> **Task**:
Your answer is the lines below, exactly, from the one that contains "- **Incident Analysis**: Detailed" through the one that contains "### 4. Technology", both included.

# # #

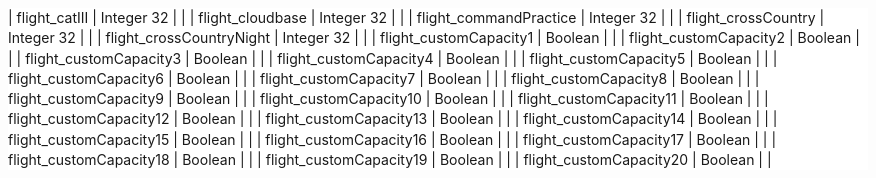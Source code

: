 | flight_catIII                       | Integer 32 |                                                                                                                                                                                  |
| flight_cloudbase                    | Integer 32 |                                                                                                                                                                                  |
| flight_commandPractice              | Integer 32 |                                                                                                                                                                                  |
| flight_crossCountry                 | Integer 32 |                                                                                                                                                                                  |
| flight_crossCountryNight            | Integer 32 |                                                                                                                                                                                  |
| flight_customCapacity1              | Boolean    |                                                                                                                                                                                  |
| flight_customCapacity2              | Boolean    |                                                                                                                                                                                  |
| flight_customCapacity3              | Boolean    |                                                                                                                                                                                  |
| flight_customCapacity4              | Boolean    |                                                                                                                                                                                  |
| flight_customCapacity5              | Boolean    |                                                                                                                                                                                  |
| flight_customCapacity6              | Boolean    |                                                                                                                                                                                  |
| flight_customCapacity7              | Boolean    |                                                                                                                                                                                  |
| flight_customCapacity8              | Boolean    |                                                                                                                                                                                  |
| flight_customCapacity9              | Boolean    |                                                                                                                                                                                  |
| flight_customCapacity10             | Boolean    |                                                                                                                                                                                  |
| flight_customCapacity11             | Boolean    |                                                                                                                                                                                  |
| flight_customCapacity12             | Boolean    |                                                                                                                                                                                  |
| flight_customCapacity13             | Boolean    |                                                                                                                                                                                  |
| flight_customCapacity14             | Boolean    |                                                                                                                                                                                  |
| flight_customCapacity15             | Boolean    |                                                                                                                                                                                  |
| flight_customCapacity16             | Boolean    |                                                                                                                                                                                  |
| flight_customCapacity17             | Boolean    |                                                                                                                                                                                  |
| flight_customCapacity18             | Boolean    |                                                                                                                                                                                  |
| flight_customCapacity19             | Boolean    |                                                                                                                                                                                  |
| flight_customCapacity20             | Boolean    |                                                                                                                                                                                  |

# # #

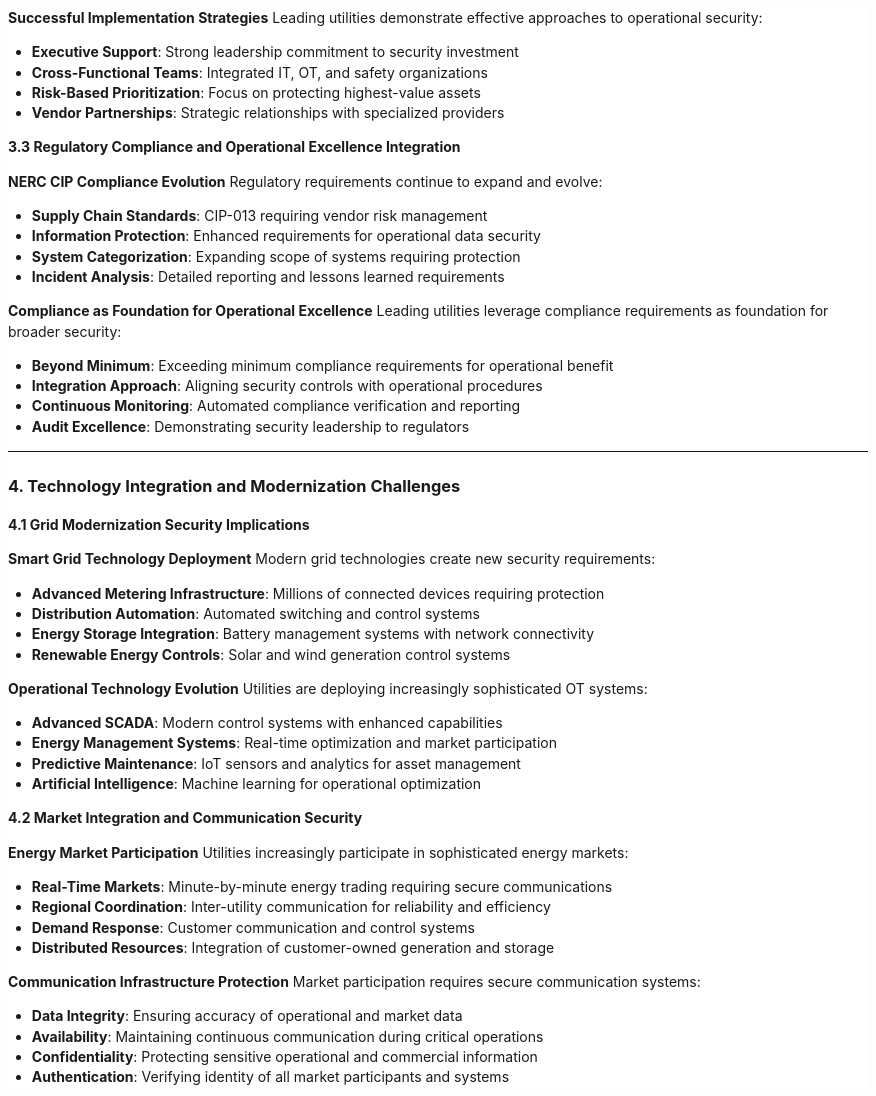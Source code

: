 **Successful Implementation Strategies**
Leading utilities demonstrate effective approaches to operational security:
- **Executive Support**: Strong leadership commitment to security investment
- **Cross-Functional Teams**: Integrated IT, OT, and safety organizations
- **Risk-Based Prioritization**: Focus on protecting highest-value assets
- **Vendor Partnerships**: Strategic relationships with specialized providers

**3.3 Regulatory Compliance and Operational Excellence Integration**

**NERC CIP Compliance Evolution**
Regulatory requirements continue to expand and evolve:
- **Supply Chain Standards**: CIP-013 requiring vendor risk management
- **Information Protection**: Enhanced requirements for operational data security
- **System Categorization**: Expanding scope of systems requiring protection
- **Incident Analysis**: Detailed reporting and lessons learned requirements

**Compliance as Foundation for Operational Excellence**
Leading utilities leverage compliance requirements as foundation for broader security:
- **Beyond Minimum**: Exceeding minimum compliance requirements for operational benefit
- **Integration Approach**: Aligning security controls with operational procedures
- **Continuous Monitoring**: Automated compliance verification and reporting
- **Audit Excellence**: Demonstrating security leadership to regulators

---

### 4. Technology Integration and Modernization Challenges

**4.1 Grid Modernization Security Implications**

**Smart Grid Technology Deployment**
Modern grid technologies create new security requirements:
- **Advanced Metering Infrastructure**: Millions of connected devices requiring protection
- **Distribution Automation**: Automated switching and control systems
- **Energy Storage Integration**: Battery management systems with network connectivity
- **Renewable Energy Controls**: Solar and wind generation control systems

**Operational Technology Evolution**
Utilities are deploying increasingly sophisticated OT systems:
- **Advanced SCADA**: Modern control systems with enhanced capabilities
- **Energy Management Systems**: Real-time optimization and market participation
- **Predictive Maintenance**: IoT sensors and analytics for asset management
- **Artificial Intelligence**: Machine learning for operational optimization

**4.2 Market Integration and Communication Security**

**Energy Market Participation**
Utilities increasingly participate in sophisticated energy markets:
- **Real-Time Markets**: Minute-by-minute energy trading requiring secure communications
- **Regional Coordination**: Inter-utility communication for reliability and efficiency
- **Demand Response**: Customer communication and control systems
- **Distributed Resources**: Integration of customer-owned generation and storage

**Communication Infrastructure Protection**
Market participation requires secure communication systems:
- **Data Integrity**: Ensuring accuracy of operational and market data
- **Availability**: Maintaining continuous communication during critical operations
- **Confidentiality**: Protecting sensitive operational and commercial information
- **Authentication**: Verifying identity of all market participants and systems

# # #

> **Written solution**:
- **Incident Analysis**: Detailed reporting and lessons learned requirements

**Compliance as Foundation for Operational Excellence**
Leading utilities leverage compliance requirements as foundation for broader security:
- **Beyond Minimum**: Exceeding minimum compliance requirements for operational benefit
- **Integration Approach**: Aligning security controls with operational procedures
- **Continuous Monitoring**: Automated compliance verification and reporting
- **Audit Excellence**: Demonstrating security leadership to regulators

---

### 4. Technology Integration and Modernization Challenges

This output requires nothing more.